▶ **EXERCISE DIRECTIONS**:
Write out again, please, the records below from the first line to the line holding "- Foundry 11 supported(RC8)", inclusive, and nothing else.

Data extracted from a collection

--- START ---

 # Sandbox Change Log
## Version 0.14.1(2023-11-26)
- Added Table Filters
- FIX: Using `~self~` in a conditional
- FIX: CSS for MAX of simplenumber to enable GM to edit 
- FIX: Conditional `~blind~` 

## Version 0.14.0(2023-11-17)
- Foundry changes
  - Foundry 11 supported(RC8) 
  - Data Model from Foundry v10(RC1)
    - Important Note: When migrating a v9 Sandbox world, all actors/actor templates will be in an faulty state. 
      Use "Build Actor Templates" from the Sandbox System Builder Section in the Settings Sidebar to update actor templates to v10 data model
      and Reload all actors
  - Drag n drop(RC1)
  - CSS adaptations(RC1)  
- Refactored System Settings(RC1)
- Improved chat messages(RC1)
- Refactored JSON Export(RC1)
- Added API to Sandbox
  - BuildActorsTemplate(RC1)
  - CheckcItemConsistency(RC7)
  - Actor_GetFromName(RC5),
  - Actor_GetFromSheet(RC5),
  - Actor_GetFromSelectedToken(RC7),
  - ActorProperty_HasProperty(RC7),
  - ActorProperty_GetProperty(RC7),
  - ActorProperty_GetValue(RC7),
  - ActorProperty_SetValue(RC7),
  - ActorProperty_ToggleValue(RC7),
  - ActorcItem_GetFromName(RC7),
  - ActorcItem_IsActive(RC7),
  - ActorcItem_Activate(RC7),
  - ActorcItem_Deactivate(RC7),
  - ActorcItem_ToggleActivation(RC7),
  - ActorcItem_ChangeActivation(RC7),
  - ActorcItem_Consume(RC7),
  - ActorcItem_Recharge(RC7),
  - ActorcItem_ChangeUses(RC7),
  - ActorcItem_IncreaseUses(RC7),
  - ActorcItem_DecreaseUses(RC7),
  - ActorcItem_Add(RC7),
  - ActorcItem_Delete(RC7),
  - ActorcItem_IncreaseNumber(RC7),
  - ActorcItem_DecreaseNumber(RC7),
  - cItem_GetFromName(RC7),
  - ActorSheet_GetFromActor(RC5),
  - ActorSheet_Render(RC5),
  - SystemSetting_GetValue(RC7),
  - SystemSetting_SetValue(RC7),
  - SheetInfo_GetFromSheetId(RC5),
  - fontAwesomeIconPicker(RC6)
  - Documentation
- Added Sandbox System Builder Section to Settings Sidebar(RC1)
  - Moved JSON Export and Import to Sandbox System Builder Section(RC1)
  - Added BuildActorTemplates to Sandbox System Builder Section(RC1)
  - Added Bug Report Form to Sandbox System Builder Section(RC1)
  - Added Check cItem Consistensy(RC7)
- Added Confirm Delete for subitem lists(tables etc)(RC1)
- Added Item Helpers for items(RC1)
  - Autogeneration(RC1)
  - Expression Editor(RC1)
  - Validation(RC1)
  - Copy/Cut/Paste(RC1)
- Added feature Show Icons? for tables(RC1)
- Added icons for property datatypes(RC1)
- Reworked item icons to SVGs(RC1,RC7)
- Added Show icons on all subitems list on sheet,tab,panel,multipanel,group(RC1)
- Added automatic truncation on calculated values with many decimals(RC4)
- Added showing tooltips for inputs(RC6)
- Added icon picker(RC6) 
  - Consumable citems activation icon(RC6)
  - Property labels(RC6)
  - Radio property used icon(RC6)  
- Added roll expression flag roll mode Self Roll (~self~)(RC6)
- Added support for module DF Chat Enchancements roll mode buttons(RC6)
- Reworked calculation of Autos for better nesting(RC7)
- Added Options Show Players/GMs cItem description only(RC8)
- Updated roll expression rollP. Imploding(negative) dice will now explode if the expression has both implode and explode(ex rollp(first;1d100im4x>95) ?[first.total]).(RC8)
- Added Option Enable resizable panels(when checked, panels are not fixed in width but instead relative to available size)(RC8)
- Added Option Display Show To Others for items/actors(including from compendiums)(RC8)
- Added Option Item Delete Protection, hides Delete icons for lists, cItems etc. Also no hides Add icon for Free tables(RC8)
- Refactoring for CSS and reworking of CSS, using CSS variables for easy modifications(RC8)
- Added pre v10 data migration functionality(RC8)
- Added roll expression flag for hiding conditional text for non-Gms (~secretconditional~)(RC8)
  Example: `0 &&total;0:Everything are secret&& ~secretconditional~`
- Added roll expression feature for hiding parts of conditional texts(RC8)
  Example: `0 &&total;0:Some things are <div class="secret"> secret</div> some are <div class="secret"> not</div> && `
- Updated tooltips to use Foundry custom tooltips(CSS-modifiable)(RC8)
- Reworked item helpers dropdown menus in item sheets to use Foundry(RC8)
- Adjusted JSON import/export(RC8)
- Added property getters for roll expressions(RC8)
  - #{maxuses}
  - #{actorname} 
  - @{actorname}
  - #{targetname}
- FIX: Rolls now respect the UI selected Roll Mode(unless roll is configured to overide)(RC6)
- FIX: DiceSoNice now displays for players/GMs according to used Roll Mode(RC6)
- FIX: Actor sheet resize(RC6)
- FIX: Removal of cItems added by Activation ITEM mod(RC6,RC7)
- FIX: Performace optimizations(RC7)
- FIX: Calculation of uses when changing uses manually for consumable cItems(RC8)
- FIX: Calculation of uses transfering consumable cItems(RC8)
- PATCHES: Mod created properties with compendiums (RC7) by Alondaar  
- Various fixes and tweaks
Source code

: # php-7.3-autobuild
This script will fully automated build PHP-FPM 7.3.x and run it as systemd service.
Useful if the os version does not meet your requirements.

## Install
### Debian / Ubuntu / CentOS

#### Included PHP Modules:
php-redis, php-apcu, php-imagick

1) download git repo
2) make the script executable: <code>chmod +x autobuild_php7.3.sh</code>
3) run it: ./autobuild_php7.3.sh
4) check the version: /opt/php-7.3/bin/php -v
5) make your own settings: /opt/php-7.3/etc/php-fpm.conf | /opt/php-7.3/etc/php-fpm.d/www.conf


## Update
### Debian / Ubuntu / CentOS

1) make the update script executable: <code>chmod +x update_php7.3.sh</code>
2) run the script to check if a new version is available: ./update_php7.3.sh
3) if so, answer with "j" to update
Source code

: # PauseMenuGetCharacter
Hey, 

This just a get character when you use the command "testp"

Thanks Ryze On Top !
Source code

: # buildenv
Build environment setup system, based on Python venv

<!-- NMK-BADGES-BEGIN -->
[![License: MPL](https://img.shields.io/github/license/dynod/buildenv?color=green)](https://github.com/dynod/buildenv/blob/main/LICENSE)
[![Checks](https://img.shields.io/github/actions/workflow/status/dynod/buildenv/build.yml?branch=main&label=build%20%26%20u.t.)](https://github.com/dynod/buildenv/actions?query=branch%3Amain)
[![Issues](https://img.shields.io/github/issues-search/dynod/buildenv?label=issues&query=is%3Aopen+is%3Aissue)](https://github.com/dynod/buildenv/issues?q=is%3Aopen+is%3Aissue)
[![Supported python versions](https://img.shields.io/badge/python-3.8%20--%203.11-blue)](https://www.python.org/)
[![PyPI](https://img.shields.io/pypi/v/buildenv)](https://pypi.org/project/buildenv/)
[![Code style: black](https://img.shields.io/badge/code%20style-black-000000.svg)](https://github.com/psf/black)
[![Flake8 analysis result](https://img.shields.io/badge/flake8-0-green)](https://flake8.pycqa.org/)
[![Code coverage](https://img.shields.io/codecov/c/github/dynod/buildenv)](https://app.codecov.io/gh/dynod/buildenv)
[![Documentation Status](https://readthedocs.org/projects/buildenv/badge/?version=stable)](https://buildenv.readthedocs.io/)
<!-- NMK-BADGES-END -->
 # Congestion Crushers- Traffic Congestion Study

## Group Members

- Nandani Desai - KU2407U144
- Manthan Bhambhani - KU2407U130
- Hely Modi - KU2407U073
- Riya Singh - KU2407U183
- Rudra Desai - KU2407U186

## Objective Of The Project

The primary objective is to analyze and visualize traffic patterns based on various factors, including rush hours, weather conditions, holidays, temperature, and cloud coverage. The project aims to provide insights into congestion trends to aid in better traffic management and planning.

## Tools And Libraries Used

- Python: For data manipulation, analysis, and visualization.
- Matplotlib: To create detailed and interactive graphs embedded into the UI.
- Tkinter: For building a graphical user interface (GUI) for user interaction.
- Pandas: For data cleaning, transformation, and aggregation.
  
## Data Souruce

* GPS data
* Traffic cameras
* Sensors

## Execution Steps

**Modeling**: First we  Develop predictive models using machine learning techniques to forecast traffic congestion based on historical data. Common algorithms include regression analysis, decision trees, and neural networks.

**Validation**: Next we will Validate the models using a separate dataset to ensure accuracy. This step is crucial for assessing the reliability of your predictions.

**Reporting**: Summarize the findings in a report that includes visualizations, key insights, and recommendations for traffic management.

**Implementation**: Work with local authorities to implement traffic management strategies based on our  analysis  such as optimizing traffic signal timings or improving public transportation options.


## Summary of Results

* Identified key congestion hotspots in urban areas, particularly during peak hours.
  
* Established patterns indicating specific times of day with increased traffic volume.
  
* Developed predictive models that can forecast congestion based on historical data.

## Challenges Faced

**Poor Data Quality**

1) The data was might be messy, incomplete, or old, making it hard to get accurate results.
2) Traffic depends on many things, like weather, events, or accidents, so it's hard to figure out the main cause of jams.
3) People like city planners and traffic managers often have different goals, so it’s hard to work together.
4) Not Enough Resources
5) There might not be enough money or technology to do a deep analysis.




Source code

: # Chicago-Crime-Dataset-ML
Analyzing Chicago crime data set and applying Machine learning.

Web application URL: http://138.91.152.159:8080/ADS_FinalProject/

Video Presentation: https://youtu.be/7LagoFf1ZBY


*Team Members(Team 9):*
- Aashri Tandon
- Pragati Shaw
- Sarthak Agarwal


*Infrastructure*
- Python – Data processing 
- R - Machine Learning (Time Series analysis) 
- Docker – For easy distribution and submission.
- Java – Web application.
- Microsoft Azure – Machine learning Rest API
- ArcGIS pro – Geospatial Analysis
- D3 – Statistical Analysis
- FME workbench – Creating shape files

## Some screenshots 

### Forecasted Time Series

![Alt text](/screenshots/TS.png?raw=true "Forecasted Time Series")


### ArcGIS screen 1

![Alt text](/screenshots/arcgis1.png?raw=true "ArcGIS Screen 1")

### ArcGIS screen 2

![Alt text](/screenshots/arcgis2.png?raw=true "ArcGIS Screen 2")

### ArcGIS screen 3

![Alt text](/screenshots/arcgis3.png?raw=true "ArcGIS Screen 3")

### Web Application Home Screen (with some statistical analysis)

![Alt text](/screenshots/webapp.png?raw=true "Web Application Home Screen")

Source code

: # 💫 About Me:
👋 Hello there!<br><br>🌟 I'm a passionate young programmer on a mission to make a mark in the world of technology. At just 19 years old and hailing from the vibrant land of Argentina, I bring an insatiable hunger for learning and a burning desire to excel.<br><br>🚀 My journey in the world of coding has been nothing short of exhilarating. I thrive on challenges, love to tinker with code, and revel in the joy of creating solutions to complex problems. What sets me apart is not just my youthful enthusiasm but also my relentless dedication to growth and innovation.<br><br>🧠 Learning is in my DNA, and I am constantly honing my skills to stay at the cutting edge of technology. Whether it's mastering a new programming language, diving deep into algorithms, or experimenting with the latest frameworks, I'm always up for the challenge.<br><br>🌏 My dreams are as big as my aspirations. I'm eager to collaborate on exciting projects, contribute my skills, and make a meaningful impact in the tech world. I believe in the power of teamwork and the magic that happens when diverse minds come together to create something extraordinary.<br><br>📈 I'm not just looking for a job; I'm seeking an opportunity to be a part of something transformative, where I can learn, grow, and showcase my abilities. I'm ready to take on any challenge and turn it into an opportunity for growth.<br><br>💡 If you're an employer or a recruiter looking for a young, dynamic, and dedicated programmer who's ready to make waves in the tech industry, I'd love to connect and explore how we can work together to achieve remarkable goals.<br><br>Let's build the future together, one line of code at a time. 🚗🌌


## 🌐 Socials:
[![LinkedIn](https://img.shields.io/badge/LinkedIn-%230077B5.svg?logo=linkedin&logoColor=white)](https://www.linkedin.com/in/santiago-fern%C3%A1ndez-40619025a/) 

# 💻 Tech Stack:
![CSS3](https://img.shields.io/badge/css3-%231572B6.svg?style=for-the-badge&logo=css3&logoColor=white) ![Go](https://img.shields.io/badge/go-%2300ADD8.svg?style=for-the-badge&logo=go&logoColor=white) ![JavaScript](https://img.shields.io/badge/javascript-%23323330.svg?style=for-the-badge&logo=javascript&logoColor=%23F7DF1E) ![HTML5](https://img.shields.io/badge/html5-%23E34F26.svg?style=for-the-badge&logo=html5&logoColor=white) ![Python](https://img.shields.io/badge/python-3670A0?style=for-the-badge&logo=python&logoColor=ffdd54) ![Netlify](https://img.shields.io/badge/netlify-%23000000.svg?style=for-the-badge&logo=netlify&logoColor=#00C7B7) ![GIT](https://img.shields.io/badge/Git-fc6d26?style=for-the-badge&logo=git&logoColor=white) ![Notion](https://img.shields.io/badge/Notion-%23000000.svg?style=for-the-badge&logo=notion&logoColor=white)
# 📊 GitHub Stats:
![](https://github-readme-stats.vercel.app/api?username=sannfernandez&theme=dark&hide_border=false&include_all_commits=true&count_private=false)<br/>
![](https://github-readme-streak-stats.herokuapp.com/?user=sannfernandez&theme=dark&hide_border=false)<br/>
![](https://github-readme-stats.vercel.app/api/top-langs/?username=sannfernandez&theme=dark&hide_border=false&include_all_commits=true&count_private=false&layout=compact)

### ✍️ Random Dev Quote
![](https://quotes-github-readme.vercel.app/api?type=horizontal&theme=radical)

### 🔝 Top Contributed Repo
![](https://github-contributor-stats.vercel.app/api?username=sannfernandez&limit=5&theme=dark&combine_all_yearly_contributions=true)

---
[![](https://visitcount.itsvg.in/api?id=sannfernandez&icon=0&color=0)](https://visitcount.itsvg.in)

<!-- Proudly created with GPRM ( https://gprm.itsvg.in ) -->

--- END ---

▶ **RESPONSE BOX**:
 # Sandbox Change Log
## Version 0.14.1(2023-11-26)
- Added Table Filters
- FIX: Using `~self~` in a conditional
- FIX: CSS for MAX of simplenumber to enable GM to edit 
- FIX: Conditional `~blind~` 

## Version 0.14.0(2023-11-17)
- Foundry changes
  - Foundry 11 supported(RC8) 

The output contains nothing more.